Yes, I still buy it. Thatcher was one of the great figures in my lifetime. She stayed in power a bit too long. It is hard to know when your work is finished and move along. She saved UK from the socialist nightmare and gentile decay begun with such high hopes by Clement Atlee. Remember when she ran against Tony Benn. He actually promised to nationalize industries, control capital and enact “democracy” in all the workplaces. Thanks to Thatcher, only the true loonies talk like that today. The Labor Party of Tony Blair (and in the future Gordon Brown) is a much more reasonable group of people.

Addressing the original article, De Soto talks a lot about the need for property right in Latin America. I know that leftist in America consider many parts of Latin America “right wing” but if you look at the thing we consider conservative in the U.S., such as property rights, freedom from government regulation, corporate governance issues etc, you see that Latin American governments have followed a very state run, socialist inspired policies. If you look at the history of the last century, you see that the poor in Latin America have no property rights. The state can and did expropriate them periodically. The rich in Latin America really do not have secure property rights. The state also controls their property and the market for property was weak. That is the fundamental problem for development. Property rights are the center of De Soto’s theory. Latin America should be very rich.

I agree that the source of poverty in America is impoverished minds, since we have good protection of property rights, corporate governance and rule of law. The poor in America are not behaving in ways that will take them out of poverty. I do not believe that everyone can be rich, but I am sure that very few people would be poor in the U.S. if they did not behave in ways that maintain them in poverty.

I have no problem with things like head start, but they tend to be captured by the socialist oriented establishment. When government is required to manage and implement programs, it leads to inefficiency. That is why we lost the war on poverty. I read an article the other day speculating what would happen if we created the right to coffee and nationalized Starbucks. Pretty soon all the coffee would be uniformly bland, service would slow and eventually coffee would cost the government more per unit than you pay now.

Posted by: Jack at November 18, 2006 11:15 AM
Comment #195569

Jack, your argument only leads to the conclusion of doing away with government because it is inefficient, if carried to its logical end. That conclusion is false on its face. Most vehicles on the road today are far less efficient than they could be, and the free market place chose that inefficiency by virtue of planned obsolescence and marketing and advertising. Doesn’t mean we get rid of all cars and move to mass transit, which would be far more efficient.

Nationalized education is precisely what has pushed Japan, China, Malaysia, and India to the position of forcing us to eat their dust economically. I wouldn’t call that inefficient. Your tautology that if its nationalized its socialist and therefore evil or bad, defies reality.

Posted by: David R. Remer at November 18, 2006 11:31 AM
Comment #195570

Had that 1% been content with 20% of the wealth, the national debt may not exist or maybe we would not have to talk about poverty and hunger.

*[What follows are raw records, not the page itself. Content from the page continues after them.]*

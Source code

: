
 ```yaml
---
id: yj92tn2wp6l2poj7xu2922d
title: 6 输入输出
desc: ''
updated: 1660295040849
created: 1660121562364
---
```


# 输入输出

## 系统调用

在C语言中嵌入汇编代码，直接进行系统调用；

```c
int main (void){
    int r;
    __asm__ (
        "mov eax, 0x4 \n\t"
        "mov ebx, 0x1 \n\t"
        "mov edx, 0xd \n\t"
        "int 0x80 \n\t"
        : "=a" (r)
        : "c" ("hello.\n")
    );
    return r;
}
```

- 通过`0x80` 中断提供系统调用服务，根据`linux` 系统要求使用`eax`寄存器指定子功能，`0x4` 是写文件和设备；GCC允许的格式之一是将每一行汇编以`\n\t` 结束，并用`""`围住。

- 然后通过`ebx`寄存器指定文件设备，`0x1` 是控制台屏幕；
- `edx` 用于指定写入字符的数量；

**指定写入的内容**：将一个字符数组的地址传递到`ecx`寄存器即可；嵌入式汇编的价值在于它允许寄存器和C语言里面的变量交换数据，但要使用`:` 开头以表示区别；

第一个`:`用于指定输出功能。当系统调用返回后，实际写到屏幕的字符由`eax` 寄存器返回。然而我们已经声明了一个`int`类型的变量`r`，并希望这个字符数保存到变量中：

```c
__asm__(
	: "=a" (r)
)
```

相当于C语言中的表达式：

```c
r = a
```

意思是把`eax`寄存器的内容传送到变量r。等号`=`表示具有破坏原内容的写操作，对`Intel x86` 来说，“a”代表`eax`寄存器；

It is often said that the Democrats/Liberals need the welfare system and the working poor so that they can have a political issue that gives them the opportunity to tax and spend. The truth is that it is the 1 to 10% at the top that needs the 20% at the bottom so that the eye of the middle class is diverted.

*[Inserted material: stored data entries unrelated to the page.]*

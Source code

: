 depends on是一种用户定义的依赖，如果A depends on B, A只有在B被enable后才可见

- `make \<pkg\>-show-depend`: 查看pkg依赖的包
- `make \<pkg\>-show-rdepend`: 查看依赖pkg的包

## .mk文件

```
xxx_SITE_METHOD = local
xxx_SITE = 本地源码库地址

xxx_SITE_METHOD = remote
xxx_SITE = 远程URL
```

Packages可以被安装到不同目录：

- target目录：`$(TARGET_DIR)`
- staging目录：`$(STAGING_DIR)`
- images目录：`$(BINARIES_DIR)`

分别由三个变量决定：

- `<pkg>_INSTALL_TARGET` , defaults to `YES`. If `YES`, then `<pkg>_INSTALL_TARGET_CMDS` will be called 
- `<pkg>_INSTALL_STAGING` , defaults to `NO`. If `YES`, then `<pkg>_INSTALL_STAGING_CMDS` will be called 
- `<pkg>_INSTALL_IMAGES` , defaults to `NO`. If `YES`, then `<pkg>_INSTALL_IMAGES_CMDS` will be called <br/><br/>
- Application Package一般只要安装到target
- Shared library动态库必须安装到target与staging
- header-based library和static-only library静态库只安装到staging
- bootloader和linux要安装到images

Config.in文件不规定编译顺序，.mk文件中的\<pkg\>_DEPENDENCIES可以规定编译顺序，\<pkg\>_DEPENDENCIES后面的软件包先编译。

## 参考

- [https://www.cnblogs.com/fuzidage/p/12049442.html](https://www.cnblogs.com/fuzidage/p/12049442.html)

Education? The corporate capitalists have all the educational tools they need. They have control of the government, the air ways and they have advertising, Rush Limbaugh, Pat Robertson, Jerry Falwell, Faux News and Kudlow & Cramer. These are the only tools needed to divide and conquer the worker/consumer/religious vs. secular American.

Posted by: jlw at November 18, 2006 11:43 AM
Comment #195578
Nationalized education is precisely what has pushed Japan, China, Malaysia, and India to the position of forcing us to eat their dust economically. I wouldn’t call that inefficient.
Yes, they are kickin’ our butts. It’s absolutely shameful how ill prepared children are these days after graduating from high-school. That’s why many (the few that go on to college) won’t even consider degrees in engineering and science. Those falling numbers will not help make us more competitive in a global economy.
Education? The corporate capitalists have all the educational tools they need. They have control of the government, the air ways and they have advertising, Rush Limbaugh, Pat Robertson, Jerry Falwell, Faux News and Kudlow & Cramer. These are the only tools needed to divide and conquer the worker/consumer/religious vs. secular American.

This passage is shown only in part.